(Collected data)
========
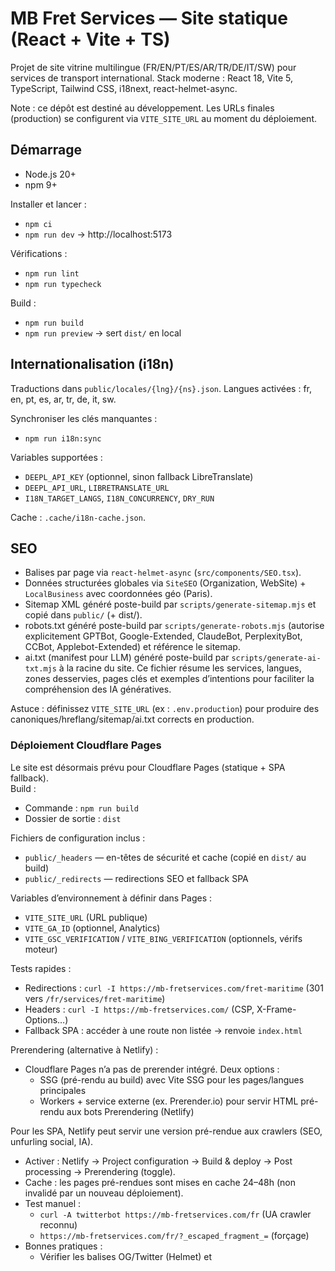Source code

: # MB Fret Services — Site statique (React + Vite + TS)

Projet de site vitrine multilingue (FR/EN/PT/ES/AR/TR/DE/IT/SW) pour services de transport international. Stack moderne : React 18, Vite 5, TypeScript, Tailwind CSS, i18next, react-helmet-async.

Note : ce dépôt est destiné au développement. Les URLs finales (production) se configurent via `VITE_SITE_URL` au moment du déploiement.

## Démarrage

- Node.js 20+
- npm 9+

Installer et lancer :
- `npm ci`
- `npm run dev`  → http://localhost:5173

Vérifications :
- `npm run lint`
- `npm run typecheck`

Build :
- `npm run build`
- `npm run preview`  → sert `dist/` en local

## Internationalisation (i18n)

Traductions dans `public/locales/{lng}/{ns}.json`. Langues activées : fr, en, pt, es, ar, tr, de, it, sw.

Synchroniser les clés manquantes :
- `npm run i18n:sync`

Variables supportées :
- `DEEPL_API_KEY` (optionnel, sinon fallback LibreTranslate)
- `DEEPL_API_URL`, `LIBRETRANSLATE_URL`
- `I18N_TARGET_LANGS`, `I18N_CONCURRENCY`, `DRY_RUN`

Cache : `.cache/i18n-cache.json`.

## SEO

- Balises par page via `react-helmet-async` (`src/components/SEO.tsx`).
- Données structurées globales via `SiteSEO` (Organization, WebSite) + `LocalBusiness` avec coordonnées géo (Paris).
- Sitemap XML généré poste-build par `scripts/generate-sitemap.mjs` et copié dans `public/` (+ dist/).
- robots.txt généré poste-build par `scripts/generate-robots.mjs` (autorise explicitement GPTBot, Google-Extended, ClaudeBot, PerplexityBot, CCBot, Applebot-Extended) et référence le sitemap.
- ai.txt (manifest pour LLM) généré poste-build par `scripts/generate-ai-txt.mjs` à la racine du site. Ce fichier résume les services, langues, zones desservies, pages clés et exemples d’intentions pour faciliter la compréhension des IA génératives.

Astuce : définissez `VITE_SITE_URL` (ex : `.env.production`) pour produire des canoniques/hreflang/sitemap/ai.txt corrects en production.

### Déploiement Cloudflare Pages

Le site est désormais prévu pour Cloudflare Pages (statique + SPA fallback).  
Build :
- Commande : `npm run build`
- Dossier de sortie : `dist`

Fichiers de configuration inclus :
- `public/_headers` — en-têtes de sécurité et cache (copié en `dist/` au build)
- `public/_redirects` — redirections SEO et fallback SPA

Variables d’environnement à définir dans Pages :
- `VITE_SITE_URL` (URL publique)
- `VITE_GA_ID` (optionnel, Analytics)
- `VITE_GSC_VERIFICATION` / `VITE_BING_VERIFICATION` (optionnels, vérifs moteur)

Tests rapides :
- Redirections : `curl -I https://mb-fretservices.com/fret-maritime` (301 vers `/fr/services/fret-maritime`)
- Headers : `curl -I https://mb-fretservices.com/` (CSP, X-Frame-Options…)
- Fallback SPA : accéder à une route non listée → renvoie `index.html`

Prerendering (alternative à Netlify) :
- Cloudflare Pages n’a pas de prerender intégré. Deux options :
  - SSG (pré-rendu au build) avec Vite SSG pour les pages/langues principales
  - Workers + service externe (ex. Prerender.io) pour servir HTML pré-rendu aux bots Prerendering (Netlify)

Pour les SPA, Netlify peut servir une version pré-rendue aux crawlers (SEO, unfurling social, IA).

- Activer : Netlify → Project configuration → Build & deploy → Post processing → Prerendering (toggle).
- Cache : les pages pré-rendues sont mises en cache 24–48h (non invalidé par un nouveau déploiement).
- Test manuel :
  - `curl -A twitterbot https://mb-fretservices.com/fr` (UA crawler reconnu)
  - `https://mb-fretservices.com/fr/?_escaped_fragment_=` (forçage)
- Bonnes pratiques :
  - Vérifier les balises OG/Twitter (Helmet) et <title>/<meta>.
  - Éviter d’ajouter des `<script>` critiques en tête qui pourraient perturber l’extraction des meta par certains crawlers.
- Alternative : Netlify Prerender Extension (UI) si vous souhaitez plus de visibilité/logs.

## Analytics

- Google Analytics 4 (GTAG) léger, respectant Do Not Track et anonymisation IP.
- Variables :
  - `VITE_GA_ID=G-XXXXXXXXXX` (laisser vide pour désactiver)
- Intégration : initialisation dans `src/main.tsx`, page_view sur chaque navigation dans `LangLayout`.

## Accessibilité

- Lien d’évitement « Passer au contenu principal ».
- Focus automatique sur `<main id="main">` après navigation.
- Icônes décoratives marquées `aria-hidden="true"`.

## Sécurité (front)

CSP dans `index.html` :
- script-src `self` + GTM
- connect-src pour GA
- style-src `self` + Google Fonts (avec `'unsafe-inline'`)
- font-src Google Fonts
- img-src `self` + images.pexels.com + GA + `data:`
- frame-ancestors 'none', upgrade-insecure-requests

Adapter si vous ajoutez d’autres domaines (CDN/analytics).

## Performance

- Preload de l’image « hero ».
- Preconnect vers images.pexels.com, Google Fonts, GTM/GA.
- Dimensions d’images explicites (réduction du CLS).

## Routage et langues

- SPA via React Router, préfixe `/:lng/...`.
- `LocalizedLink` pour la construction des URLs localisées.
- `LangLayout` positionne `lang`/`dir` sur `<html>`.

## Variables d’environnement

Exemple (`.env.example`) :
- `VITE_SITE_URL=https://example.com`
- `VITE_GA_ID=G-XXXXXXXXXX`
- `VITE_GSC_VERIFICATION=...` (optionnel, Google Search Console)
- `VITE_BING_VERIFICATION=...` (optionnel)

## Scripts

- `dev` — serveur Vite
- `build` — build de prod
- `preview` — prévisualisation du build
- `lint` — ESLint
- `typecheck` — TypeScript
- `prebuild` — i18n sync (best-effort)
- `postbuild` — sitemap + robots + ai.txt

## Déploiement

- Définir `VITE_SITE_URL` (URL publique finale).
- `npm run build` (sitemap/robots/ai.txt générés).
- Servir `dist/` avec fallback SPA (/* → /index.html) si nécessaire.

En-têtes de sécurité côté plateforme recommandés (HSTS, Permissions-Policy…).

## Licence

Ce dépôt inclut un fichier `LICENSE` (MIT). Adapter si nécessaire.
========
Go through the data and gather every line that holds "Netlify".

Prerendering (alternative à Netlify) :
  - Workers + service externe (ex. Prerender.io) pour servir HTML pré-rendu aux bots Prerendering (Netlify)
Pour les SPA, Netlify peut servir une version pré-rendue aux crawlers (SEO, unfurling social, IA).
- Activer : Netlify → Project configuration → Build & deploy → Post processing → Prerendering (toggle).
- Alternative : Netlify Prerender Extension (UI) si vous souhaitez plus de visibilité/logs.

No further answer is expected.